Techniques for faster pixel-level drawing?

Is there any non-obvious way to push multiple, arbitrary pixel values into a bitmap/display that's faster than making setColor and drawPixel calls on each pixel?

My watchface wants to fill a relatively large area of the screen with pixel values that it computes on the fly. Specifically, I have some source grayscale pixel data which I'm scaling, clipping, rotating, and dithering to generate a different image every few minutes.

I've done a lot of work to make my pixel-transforming code reasonably quick, such that now much of the execution time of each frame is just the calls to `Dc.setColor` and `Dc.drawPixel` that actually push pixels into an offscreen bitmap. I've verified that in the Simulator's Profiler view, and also by commenting out those calls and running on the device.

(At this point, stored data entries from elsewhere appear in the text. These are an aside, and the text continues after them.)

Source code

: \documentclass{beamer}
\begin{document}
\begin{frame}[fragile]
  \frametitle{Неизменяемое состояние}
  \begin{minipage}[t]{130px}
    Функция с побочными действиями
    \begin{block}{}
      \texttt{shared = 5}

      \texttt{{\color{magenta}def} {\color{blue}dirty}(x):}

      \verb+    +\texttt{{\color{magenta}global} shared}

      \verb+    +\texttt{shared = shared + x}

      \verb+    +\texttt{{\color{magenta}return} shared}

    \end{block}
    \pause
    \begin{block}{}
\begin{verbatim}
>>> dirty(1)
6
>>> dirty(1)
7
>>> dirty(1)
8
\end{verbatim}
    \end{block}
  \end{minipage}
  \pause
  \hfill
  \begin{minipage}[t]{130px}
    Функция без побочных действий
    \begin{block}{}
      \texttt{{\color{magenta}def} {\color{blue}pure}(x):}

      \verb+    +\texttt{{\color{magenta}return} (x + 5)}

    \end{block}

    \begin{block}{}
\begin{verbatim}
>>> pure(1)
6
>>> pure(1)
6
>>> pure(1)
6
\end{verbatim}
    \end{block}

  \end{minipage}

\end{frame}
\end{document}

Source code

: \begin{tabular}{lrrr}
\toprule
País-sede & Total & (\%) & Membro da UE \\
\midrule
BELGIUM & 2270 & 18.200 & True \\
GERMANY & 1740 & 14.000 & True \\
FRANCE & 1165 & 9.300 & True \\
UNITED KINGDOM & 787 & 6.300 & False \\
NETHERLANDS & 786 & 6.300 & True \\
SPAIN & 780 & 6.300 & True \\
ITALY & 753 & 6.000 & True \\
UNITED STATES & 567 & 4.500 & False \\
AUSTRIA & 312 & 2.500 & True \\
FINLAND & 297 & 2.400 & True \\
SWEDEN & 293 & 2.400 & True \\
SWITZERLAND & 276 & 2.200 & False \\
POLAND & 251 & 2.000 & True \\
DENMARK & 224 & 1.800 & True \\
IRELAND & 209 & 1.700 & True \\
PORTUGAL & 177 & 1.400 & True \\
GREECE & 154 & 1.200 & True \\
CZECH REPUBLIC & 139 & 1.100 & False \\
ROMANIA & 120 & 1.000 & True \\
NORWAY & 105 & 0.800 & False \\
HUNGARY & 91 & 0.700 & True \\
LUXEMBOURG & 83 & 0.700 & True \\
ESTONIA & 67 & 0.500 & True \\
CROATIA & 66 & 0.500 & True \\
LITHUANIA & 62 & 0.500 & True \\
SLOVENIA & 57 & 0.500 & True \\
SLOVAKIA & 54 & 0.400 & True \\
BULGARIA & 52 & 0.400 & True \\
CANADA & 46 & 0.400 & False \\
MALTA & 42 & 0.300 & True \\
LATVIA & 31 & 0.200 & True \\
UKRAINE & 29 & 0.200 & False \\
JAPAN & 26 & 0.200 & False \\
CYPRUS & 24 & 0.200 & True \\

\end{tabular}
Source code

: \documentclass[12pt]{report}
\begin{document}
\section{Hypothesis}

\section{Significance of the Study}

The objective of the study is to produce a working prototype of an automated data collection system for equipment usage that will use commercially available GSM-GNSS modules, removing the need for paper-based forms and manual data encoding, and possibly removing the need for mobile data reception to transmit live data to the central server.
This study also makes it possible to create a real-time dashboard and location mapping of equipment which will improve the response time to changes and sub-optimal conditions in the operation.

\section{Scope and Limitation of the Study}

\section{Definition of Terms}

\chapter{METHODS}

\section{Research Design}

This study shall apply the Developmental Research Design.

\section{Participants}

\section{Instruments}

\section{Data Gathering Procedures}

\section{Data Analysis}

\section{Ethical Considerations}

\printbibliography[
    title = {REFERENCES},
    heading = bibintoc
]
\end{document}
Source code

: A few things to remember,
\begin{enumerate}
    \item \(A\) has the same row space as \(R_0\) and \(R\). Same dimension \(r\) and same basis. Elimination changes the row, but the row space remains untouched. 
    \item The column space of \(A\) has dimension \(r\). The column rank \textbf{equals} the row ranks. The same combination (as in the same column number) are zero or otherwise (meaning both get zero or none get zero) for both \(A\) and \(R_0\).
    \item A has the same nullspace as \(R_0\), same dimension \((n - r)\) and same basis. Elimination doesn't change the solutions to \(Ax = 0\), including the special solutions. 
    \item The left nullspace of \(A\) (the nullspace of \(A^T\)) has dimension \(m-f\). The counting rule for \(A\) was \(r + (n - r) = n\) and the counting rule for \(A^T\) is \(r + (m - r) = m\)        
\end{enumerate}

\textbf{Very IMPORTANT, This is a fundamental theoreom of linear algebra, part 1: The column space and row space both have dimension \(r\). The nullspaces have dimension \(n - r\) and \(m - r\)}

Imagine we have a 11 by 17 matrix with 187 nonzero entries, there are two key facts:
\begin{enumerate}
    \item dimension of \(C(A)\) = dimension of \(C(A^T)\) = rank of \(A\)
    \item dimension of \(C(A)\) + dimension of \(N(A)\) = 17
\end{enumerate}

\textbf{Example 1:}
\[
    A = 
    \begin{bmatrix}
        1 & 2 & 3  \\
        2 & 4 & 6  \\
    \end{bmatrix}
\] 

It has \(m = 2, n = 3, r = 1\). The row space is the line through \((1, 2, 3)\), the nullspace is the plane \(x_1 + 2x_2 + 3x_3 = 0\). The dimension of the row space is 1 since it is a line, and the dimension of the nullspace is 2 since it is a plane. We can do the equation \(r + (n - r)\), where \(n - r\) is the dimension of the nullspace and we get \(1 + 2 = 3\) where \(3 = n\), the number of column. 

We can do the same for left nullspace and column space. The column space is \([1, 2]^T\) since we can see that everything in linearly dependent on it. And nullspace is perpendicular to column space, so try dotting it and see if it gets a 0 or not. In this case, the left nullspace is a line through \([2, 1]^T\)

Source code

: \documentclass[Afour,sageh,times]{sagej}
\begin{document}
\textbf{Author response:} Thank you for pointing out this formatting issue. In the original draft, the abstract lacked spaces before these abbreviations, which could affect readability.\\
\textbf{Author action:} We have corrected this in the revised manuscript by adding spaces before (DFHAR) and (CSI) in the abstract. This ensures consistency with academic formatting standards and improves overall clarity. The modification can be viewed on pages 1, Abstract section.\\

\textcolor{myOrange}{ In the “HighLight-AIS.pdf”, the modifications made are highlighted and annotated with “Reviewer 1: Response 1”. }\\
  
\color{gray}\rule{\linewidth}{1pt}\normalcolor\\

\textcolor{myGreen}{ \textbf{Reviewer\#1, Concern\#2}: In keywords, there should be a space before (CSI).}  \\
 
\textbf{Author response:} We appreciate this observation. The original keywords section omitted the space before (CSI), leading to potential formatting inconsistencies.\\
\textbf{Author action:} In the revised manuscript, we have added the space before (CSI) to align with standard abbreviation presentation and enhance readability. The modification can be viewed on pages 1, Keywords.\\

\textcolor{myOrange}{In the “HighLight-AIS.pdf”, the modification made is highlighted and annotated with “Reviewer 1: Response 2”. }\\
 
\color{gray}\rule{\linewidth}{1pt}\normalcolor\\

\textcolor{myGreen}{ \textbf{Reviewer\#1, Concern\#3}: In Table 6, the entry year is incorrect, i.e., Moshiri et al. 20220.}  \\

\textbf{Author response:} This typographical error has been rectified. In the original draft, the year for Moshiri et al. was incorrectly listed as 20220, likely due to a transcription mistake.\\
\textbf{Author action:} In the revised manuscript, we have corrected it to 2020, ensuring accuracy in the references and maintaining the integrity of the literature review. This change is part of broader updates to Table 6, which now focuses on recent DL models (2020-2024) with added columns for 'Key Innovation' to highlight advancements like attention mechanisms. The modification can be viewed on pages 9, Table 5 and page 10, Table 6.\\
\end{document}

Right now I can generate and draw ~100 pixels on each update before my watchface uses too much time and gets killed. But it seems like there are enough cycles to generate many more pixels than that, if I could get them into a Bitmap or the display more efficiently.

For example:

  • Somehow access the raw memory used by an offscreen bitmap, say as an `Array<Number>`?
  • Put some pixel values in an array and copy (blit) them all at once to a Bitmap?
  • Use a smaller palette, fitting more pixels into each Number, and set multiple pixels at once using a single Number value?
  • Construct a bit mask and use it to fill multiple pixels with the same color in one call?
  • Somehow reduce the overhead of repeatedly mapping the same few Color values to 4-bit raw pixel values that I imagine is eating time?

Lower-level pixel operations like this are often available on performance-constrained platforms, but I can't find anything useful in the docs.

Some things that I've tried that aren't faster:

  • Offscreen Bitmap vs drawing to the display (same speed)
  • Use a palette with just WHITE, LT_GRAY, DK_GRAY, BLACK, and TRANSPARENT (same)
  • Write all pixels of each color in a single pass to avoid most of the setColor calls (the overhead of managing bit vectors, etc. is more than the savings)
  • Batch runs of similar values and draw using drawLine (doesn't really apply to my dithered pixels)

For the time being, I'm splitting the rendering across multiple update cycles, which is pretty tricky to manage, and isn't always responsive enough when the device decides not to call onUpdate when I have drawing to finish.

I realize I may be pushing the platform in a way it wasn't really intended to be pushed, but I really like the results I'm getting, and if such a technique existed, it would unlock lots of interesting possibilities (Doom, anyone?)

  • Dang, I'm learning the APIs, so this was all new to me.  But it's a bummer they don't offer access as a mutable ByteArray or similar.

    My only thought was, if you had a custom font resource where each character was a single pixel, could you use text rendering to draw a whole row of pixels faster?  Seems like it would be absolutely slower: font rendering is way more work than modifying a single pixel. But if the VM is imposing a lot of per-call overhead for each setColor call, then maybe rendering an entire row of pixels from a string ends up faster?

  • Maybe each character is several pixels wide?  A 16 character font can encode every possible row of 4 pixels.  StringUtil.convertEncodedString can convert a ByteArray to a hex string.  If you added newline characters, you could render the whole display with a single call to Dc.drawText.

  • When you say your watch face gets killed, I'm thinking it's killed by the watch dog timer which limits what you can do without returning to the VM.  And that varies by which device is being used..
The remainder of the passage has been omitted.